◆ **What the task requires**:
Every line below is to be given again precisely; images are to be left out.
↓↓↓
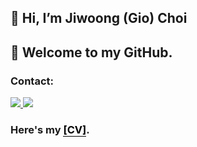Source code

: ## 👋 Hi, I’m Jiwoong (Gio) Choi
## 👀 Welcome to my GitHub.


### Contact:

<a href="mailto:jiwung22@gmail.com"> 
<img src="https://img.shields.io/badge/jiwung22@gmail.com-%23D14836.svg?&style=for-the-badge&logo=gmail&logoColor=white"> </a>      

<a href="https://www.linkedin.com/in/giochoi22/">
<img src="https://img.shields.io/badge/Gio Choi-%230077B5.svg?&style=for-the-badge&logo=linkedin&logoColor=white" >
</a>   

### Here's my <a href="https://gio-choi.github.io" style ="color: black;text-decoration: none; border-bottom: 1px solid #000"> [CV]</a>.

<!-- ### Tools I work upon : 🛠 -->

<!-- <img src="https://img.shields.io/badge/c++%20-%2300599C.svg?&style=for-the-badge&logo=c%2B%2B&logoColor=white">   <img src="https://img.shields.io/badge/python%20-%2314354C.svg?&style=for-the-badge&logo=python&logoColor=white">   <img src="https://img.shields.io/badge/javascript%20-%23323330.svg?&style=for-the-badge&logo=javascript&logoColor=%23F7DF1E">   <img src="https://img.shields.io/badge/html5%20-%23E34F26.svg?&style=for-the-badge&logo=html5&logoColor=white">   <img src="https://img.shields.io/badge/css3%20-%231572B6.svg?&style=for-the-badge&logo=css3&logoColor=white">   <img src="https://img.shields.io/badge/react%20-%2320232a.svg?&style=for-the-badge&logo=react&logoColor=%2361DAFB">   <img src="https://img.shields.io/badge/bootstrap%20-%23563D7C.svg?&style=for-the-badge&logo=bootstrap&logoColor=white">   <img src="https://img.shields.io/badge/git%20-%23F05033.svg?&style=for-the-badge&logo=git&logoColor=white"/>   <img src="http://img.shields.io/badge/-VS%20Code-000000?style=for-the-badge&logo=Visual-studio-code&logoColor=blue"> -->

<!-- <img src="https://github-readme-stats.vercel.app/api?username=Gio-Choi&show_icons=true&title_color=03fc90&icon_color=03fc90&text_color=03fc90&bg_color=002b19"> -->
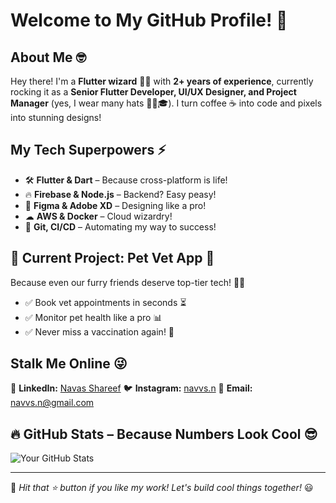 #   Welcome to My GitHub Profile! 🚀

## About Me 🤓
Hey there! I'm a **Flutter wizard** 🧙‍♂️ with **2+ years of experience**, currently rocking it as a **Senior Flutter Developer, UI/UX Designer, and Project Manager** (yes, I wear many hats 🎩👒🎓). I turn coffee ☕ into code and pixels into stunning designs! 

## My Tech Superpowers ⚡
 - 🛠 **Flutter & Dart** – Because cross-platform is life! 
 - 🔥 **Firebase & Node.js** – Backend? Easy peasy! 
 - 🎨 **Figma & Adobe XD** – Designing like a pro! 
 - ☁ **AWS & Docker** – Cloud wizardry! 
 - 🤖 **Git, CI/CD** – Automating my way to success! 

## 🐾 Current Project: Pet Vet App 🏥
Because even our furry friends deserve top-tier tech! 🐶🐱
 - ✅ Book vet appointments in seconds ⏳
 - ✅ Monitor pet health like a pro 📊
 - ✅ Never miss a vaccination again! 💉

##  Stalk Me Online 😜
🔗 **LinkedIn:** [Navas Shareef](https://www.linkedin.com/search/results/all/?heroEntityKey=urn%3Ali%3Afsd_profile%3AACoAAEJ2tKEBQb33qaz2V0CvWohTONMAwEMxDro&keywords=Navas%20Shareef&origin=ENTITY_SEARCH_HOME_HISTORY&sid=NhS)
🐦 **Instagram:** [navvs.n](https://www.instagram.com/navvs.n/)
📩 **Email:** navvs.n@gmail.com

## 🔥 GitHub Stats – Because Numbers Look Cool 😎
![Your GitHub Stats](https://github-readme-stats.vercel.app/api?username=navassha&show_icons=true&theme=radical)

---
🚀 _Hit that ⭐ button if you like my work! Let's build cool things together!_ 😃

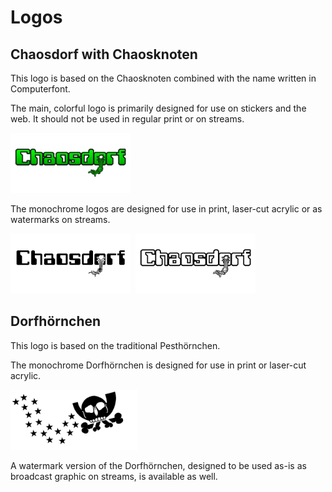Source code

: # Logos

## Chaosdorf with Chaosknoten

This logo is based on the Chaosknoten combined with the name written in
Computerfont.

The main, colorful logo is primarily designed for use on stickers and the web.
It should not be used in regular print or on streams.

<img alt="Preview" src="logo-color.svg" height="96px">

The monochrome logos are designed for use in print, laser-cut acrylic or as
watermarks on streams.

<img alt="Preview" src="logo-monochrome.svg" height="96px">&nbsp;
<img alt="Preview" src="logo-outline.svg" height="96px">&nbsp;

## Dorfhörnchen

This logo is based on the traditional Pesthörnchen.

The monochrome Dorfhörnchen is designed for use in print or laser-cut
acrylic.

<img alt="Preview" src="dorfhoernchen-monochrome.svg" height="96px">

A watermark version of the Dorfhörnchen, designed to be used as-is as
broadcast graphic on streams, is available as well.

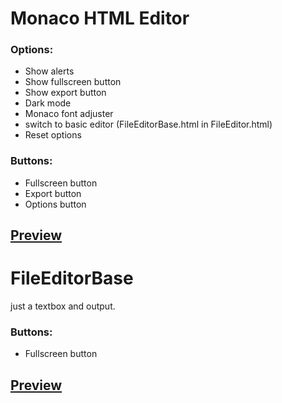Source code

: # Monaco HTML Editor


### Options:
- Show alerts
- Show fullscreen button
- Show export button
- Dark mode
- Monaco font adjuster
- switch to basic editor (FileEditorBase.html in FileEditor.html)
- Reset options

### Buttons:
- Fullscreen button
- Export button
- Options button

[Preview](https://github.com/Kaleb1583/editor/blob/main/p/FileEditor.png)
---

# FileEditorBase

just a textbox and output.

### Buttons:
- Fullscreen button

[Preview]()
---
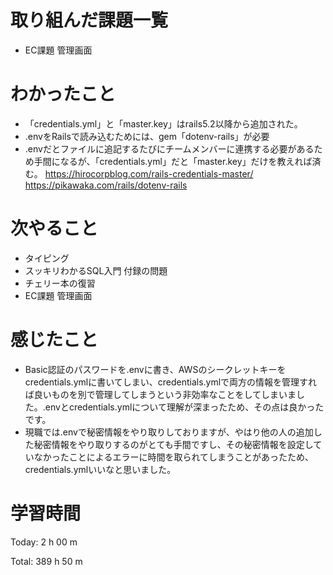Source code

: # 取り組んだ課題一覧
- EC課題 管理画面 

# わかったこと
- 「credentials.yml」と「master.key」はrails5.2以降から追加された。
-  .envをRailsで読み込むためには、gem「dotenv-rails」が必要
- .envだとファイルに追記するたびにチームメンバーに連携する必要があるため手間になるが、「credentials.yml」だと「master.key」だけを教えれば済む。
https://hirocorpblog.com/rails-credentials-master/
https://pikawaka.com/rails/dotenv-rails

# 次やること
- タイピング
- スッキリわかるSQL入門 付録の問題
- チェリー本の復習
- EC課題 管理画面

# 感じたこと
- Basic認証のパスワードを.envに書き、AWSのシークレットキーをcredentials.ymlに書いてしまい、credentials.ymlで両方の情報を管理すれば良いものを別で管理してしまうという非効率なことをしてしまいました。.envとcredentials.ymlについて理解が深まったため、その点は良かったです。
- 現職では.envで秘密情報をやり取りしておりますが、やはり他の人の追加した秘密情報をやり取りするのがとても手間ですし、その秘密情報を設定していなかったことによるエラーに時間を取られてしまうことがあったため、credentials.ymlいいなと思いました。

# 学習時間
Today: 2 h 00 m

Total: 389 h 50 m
↑↑↑
◆ **Response**:
Source code

: ## 👋 Hi, I’m Jiwoong (Gio) Choi
## 👀 Welcome to my GitHub.


### Contact:

<a href="mailto:jiwung22@gmail.com"> 
<img src="https://img.shields.io/badge/jiwung22@gmail.com-%23D14836.svg?&style=for-the-badge&logo=gmail&logoColor=white"> </a>      

<a href="https://www.linkedin.com/in/giochoi22/">
<img src="https://img.shields.io/badge/Gio Choi-%230077B5.svg?&style=for-the-badge&logo=linkedin&logoColor=white" >
</a>   

### Here's my <a href="https://gio-choi.github.io" style ="color: black;text-decoration: none; border-bottom: 1px solid #000"> [CV]</a>.

<!-- ### Tools I work upon : 🛠 -->

<!-- <img src="https://img.shields.io/badge/c++%20-%2300599C.svg?&style=for-the-badge&logo=c%2B%2B&logoColor=white">   <img src="https://img.shields.io/badge/python%20-%2314354C.svg?&style=for-the-badge&logo=python&logoColor=white">   <img src="https://img.shields.io/badge/javascript%20-%23323330.svg?&style=for-the-badge&logo=javascript&logoColor=%23F7DF1E">   <img src="https://img.shields.io/badge/html5%20-%23E34F26.svg?&style=for-the-badge&logo=html5&logoColor=white">   <img src="https://img.shields.io/badge/css3%20-%231572B6.svg?&style=for-the-badge&logo=css3&logoColor=white">   <img src="https://img.shields.io/badge/react%20-%2320232a.svg?&style=for-the-badge&logo=react&logoColor=%2361DAFB">   <img src="https://img.shields.io/badge/bootstrap%20-%23563D7C.svg?&style=for-the-badge&logo=bootstrap&logoColor=white">   <img src="https://img.shields.io/badge/git%20-%23F05033.svg?&style=for-the-badge&logo=git&logoColor=white"/>   <img src="http://img.shields.io/badge/-VS%20Code-000000?style=for-the-badge&logo=Visual-studio-code&logoColor=blue"> -->

<!-- <img src="https://github-readme-stats.vercel.app/api?username=Gio-Choi&show_icons=true&title_color=03fc90&icon_color=03fc90&text_color=03fc90&bg_color=002b19"> -->
 #   Welcome to My GitHub Profile! 🚀

## About Me 🤓
Hey there! I'm a **Flutter wizard** 🧙‍♂️ with **2+ years of experience**, currently rocking it as a **Senior Flutter Developer, UI/UX Designer, and Project Manager** (yes, I wear many hats 🎩👒🎓). I turn coffee ☕ into code and pixels into stunning designs! 

## My Tech Superpowers ⚡
 - 🛠 **Flutter & Dart** – Because cross-platform is life! 
 - 🔥 **Firebase & Node.js** – Backend? Easy peasy! 
 - 🎨 **Figma & Adobe XD** – Designing like a pro! 
 - ☁ **AWS & Docker** – Cloud wizardry! 
 - 🤖 **Git, CI/CD** – Automating my way to success! 

## 🐾 Current Project: Pet Vet App 🏥
Because even our furry friends deserve top-tier tech! 🐶🐱
 - ✅ Book vet appointments in seconds ⏳
 - ✅ Monitor pet health like a pro 📊
 - ✅ Never miss a vaccination again! 💉

##  Stalk Me Online 😜
🔗 **LinkedIn:** [Navas Shareef](https://www.linkedin.com/search/results/all/?heroEntityKey=urn%3Ali%3Afsd_profile%3AACoAAEJ2tKEBQb33qaz2V0CvWohTONMAwEMxDro&keywords=Navas%20Shareef&origin=ENTITY_SEARCH_HOME_HISTORY&sid=NhS)
🐦 **Instagram:** [navvs.n](https://www.instagram.com/navvs.n/)
📩 **Email:** navvs.n@gmail.com

## 🔥 GitHub Stats – Because Numbers Look Cool 😎
![Your GitHub Stats](https://github-readme-stats.vercel.app/api?username=navassha&show_icons=true&theme=radical)

---
🚀 _Hit that ⭐ button if you like my work! Let's build cool things together!_ 😃

Source code

: # Logos

## Chaosdorf with Chaosknoten

This logo is based on the Chaosknoten combined with the name written in
Computerfont.

The main, colorful logo is primarily designed for use on stickers and the web.
It should not be used in regular print or on streams.

<img alt="Preview" src="logo-color.svg" height="96px">

The monochrome logos are designed for use in print, laser-cut acrylic or as
watermarks on streams.

<img alt="Preview" src="logo-monochrome.svg" height="96px">&nbsp;
<img alt="Preview" src="logo-outline.svg" height="96px">&nbsp;

## Dorfhörnchen

This logo is based on the traditional Pesthörnchen.

The monochrome Dorfhörnchen is designed for use in print or laser-cut
acrylic.

<img alt="Preview" src="dorfhoernchen-monochrome.svg" height="96px">

A watermark version of the Dorfhörnchen, designed to be used as-is as
broadcast graphic on streams, is available as well.

Source code

: # Monaco HTML Editor


### Options:
- Show alerts
- Show fullscreen button
- Show export button
- Dark mode
- Monaco font adjuster
- switch to basic editor (FileEditorBase.html in FileEditor.html)
- Reset options

### Buttons:
- Fullscreen button
- Export button
- Options button

[Preview](https://github.com/Kaleb1583/editor/blob/main/p/FileEditor.png)
---

# FileEditorBase

just a textbox and output.

### Buttons:
- Fullscreen button

[Preview]()
---
Source code

: # 取り組んだ課題一覧
- EC課題 管理画面 

# わかったこと
- 「credentials.yml」と「master.key」はrails5.2以降から追加された。
-  .envをRailsで読み込むためには、gem「dotenv-rails」が必要
- .envだとファイルに追記するたびにチームメンバーに連携する必要があるため手間になるが、「credentials.yml」だと「master.key」だけを教えれば済む。
https://hirocorpblog.com/rails-credentials-master/
https://pikawaka.com/rails/dotenv-rails

# 次やること
- タイピング
- スッキリわかるSQL入門 付録の問題
- チェリー本の復習
- EC課題 管理画面

# 感じたこと
- Basic認証のパスワードを.envに書き、AWSのシークレットキーをcredentials.ymlに書いてしまい、credentials.ymlで両方の情報を管理すれば良いものを別で管理してしまうという非効率なことをしてしまいました。.envとcredentials.ymlについて理解が深まったため、その点は良かったです。
- 現職では.envで秘密情報をやり取りしておりますが、やはり他の人の追加した秘密情報をやり取りするのがとても手間ですし、その秘密情報を設定していなかったことによるエラーに時間を取られてしまうことがあったため、credentials.ymlいいなと思いました。

# 学習時間
Today: 2 h 00 m

Total: 389 h 50 m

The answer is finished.